EXERCISE
Each line below that contains the word "websites" must be copied.

TASK DATA
- Opening Delimiter -

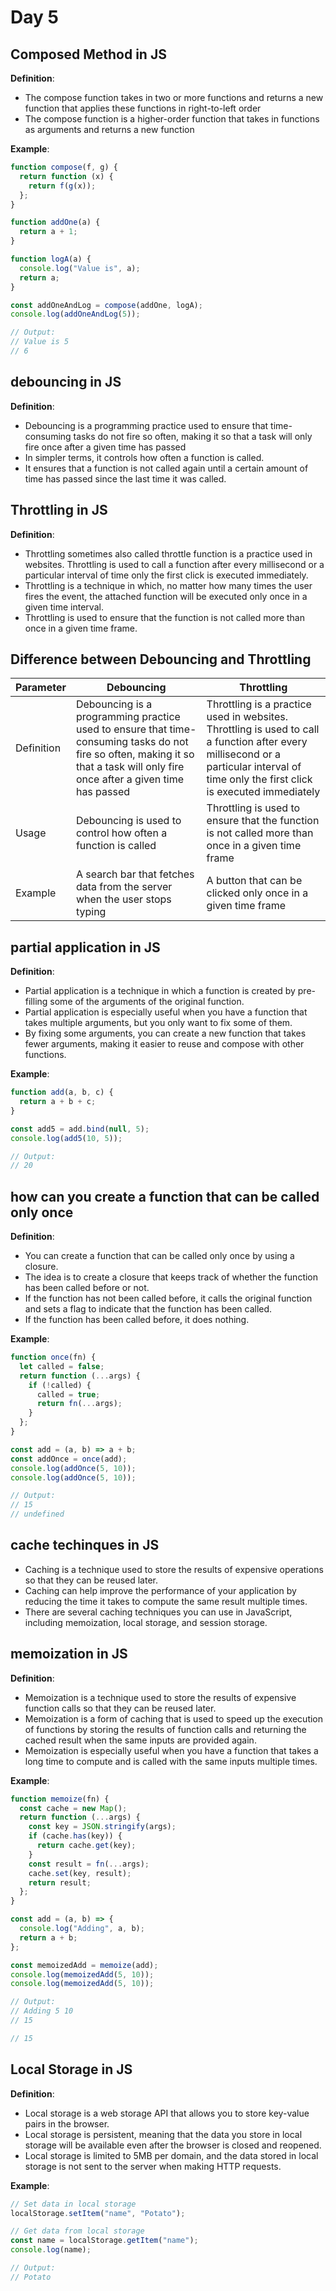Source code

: # Day 5

## Composed Method in JS

**Definition**:

- The compose function takes in two or more functions and returns a new function that applies these functions in right-to-left order
- The compose function is a higher-order function that takes in functions as arguments and returns a new function

**Example**:

```javascript
function compose(f, g) {
  return function (x) {
    return f(g(x));
  };
}

function addOne(a) {
  return a + 1;
}

function logA(a) {
  console.log("Value is", a);
  return a;
}

const addOneAndLog = compose(addOne, logA);
console.log(addOneAndLog(5));

// Output:
// Value is 5
// 6
```

## debouncing in JS

**Definition**:

- Debouncing is a programming practice used to ensure that time-consuming tasks do not fire so often, making it so that a task will only fire once after a given time has passed
- In simpler terms, it controls how often a function is called.
- It ensures that a function is not called again until a certain amount of time has passed since the last time it was called.

## Throttling in JS

**Definition**:

- Throttling sometimes also called throttle function is a practice used in websites. Throttling is used to call a function after every millisecond or a particular interval of time only the first click is executed immediately.
- Throttling is a technique in which, no matter how many times the user fires the event, the attached function will be executed only once in a given time interval.
- Throttling is used to ensure that the function is not called more than once in a given time frame.

## Difference between Debouncing and Throttling

| Parameter  | Debouncing                                                                                                                                                                     | Throttling                                                                                                                                                                             |
| ---------- | ------------------------------------------------------------------------------------------------------------------------------------------------------------------------------ | -------------------------------------------------------------------------------------------------------------------------------------------------------------------------------------- |
| Definition | Debouncing is a programming practice used to ensure that time-consuming tasks do not fire so often, making it so that a task will only fire once after a given time has passed | Throttling is a practice used in websites. Throttling is used to call a function after every millisecond or a particular interval of time only the first click is executed immediately |
| Usage      | Debouncing is used to control how often a function is called                                                                                                                   | Throttling is used to ensure that the function is not called more than once in a given time frame                                                                                      |
| Example    | A search bar that fetches data from the server when the user stops typing                                                                                                      | A button that can be clicked only once in a given time frame                                                                                                                           |

## partial application in JS

**Definition**:

- Partial application is a technique in which a function is created by pre-filling some of the arguments of the original function.
- Partial application is especially useful when you have a function that takes multiple arguments, but you only want to fix some of them.
- By fixing some arguments, you can create a new function that takes fewer arguments, making it easier to reuse and compose with other functions.

**Example**:

```javascript
function add(a, b, c) {
  return a + b + c;
}

const add5 = add.bind(null, 5);
console.log(add5(10, 5));

// Output:
// 20
```

## how can you create a function that can be called only once

**Definition**:

- You can create a function that can be called only once by using a closure.
- The idea is to create a closure that keeps track of whether the function has been called before or not.
- If the function has not been called before, it calls the original function and sets a flag to indicate that the function has been called.
- If the function has been called before, it does nothing.

**Example**:

```javascript
function once(fn) {
  let called = false;
  return function (...args) {
    if (!called) {
      called = true;
      return fn(...args);
    }
  };
}

const add = (a, b) => a + b;
const addOnce = once(add);
console.log(addOnce(5, 10));
console.log(addOnce(5, 10));

// Output:
// 15
// undefined
```

## cache techinques in JS

- Caching is a technique used to store the results of expensive operations so that they can be reused later.
- Caching can help improve the performance of your application by reducing the time it takes to compute the same result multiple times.
- There are several caching techniques you can use in JavaScript, including memoization, local storage, and session storage.

## memoization in JS

**Definition**:

- Memoization is a technique used to store the results of expensive function calls so that they can be reused later.
- Memoization is a form of caching that is used to speed up the execution of functions by storing the results of function calls and returning the cached result when the same inputs are provided again.
- Memoization is especially useful when you have a function that takes a long time to compute and is called with the same inputs multiple times.

**Example**:

```javascript
function memoize(fn) {
  const cache = new Map();
  return function (...args) {
    const key = JSON.stringify(args);
    if (cache.has(key)) {
      return cache.get(key);
    }
    const result = fn(...args);
    cache.set(key, result);
    return result;
  };
}

const add = (a, b) => {
  console.log("Adding", a, b);
  return a + b;
};

const memoizedAdd = memoize(add);
console.log(memoizedAdd(5, 10));
console.log(memoizedAdd(5, 10));

// Output:
// Adding 5 10
// 15

// 15
```

## Local Storage in JS

**Definition**:

- Local storage is a web storage API that allows you to store key-value pairs in the browser.
- Local storage is persistent, meaning that the data you store in local storage will be available even after the browser is closed and reopened.
- Local storage is limited to 5MB per domain, and the data stored in local storage is not sent to the server when making HTTP requests.

**Example**:

```javascript
// Set data in local storage
localStorage.setItem("name", "Potato");

// Get data from local storage
const name = localStorage.getItem("name");
console.log(name);

// Output:
// Potato
```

- Closing Delimiter -

TASK RESPONSE
- Throttling sometimes also called throttle function is a practice used in websites. Throttling is used to call a function after every millisecond or a particular interval of time only the first click is executed immediately.
| Definition | Debouncing is a programming practice used to ensure that time-consuming tasks do not fire so often, making it so that a task will only fire once after a given time has passed | Throttling is a practice used in websites. Throttling is used to call a function after every millisecond or a particular interval of time only the first click is executed immediately |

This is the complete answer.